◆ **TASK TO COMPLETE**: Search the records for the string "может" and return each line that has it.
----
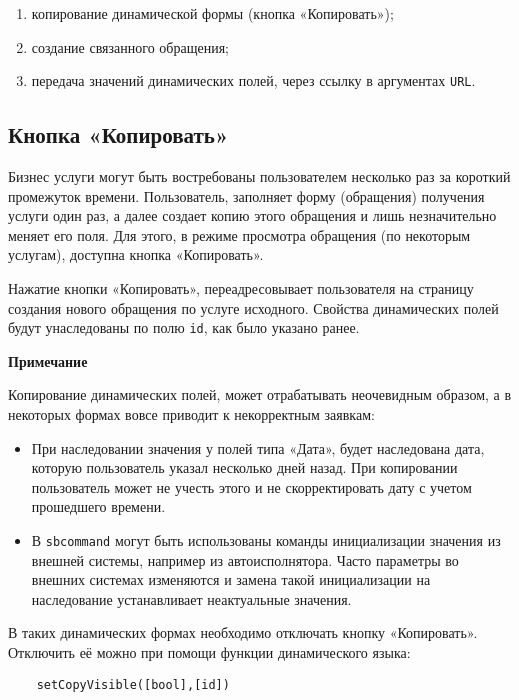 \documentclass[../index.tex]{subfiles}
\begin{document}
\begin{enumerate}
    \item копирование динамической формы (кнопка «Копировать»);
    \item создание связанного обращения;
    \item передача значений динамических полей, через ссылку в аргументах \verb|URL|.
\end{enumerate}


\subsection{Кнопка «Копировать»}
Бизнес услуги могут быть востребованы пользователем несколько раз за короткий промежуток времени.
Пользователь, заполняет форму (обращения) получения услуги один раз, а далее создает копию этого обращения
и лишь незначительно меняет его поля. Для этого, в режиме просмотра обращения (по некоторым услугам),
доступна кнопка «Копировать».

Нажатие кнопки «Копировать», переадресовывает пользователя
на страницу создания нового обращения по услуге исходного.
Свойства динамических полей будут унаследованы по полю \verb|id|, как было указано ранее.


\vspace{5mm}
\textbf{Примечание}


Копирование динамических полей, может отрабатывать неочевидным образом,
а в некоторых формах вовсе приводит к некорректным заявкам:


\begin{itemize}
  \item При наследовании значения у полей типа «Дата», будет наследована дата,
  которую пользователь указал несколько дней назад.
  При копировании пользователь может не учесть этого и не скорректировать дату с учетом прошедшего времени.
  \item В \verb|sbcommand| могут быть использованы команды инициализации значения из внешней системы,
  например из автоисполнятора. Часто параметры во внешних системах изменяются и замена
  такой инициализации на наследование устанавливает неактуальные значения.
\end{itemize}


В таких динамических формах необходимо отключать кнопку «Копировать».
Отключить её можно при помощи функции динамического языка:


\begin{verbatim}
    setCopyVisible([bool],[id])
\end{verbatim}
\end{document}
----
◆ **RESPONSE TO THE EXERCISE**:
Копирование динамических полей, может отрабатывать неочевидным образом,
  При копировании пользователь может не учесть этого и не скорректировать дату с учетом прошедшего времени.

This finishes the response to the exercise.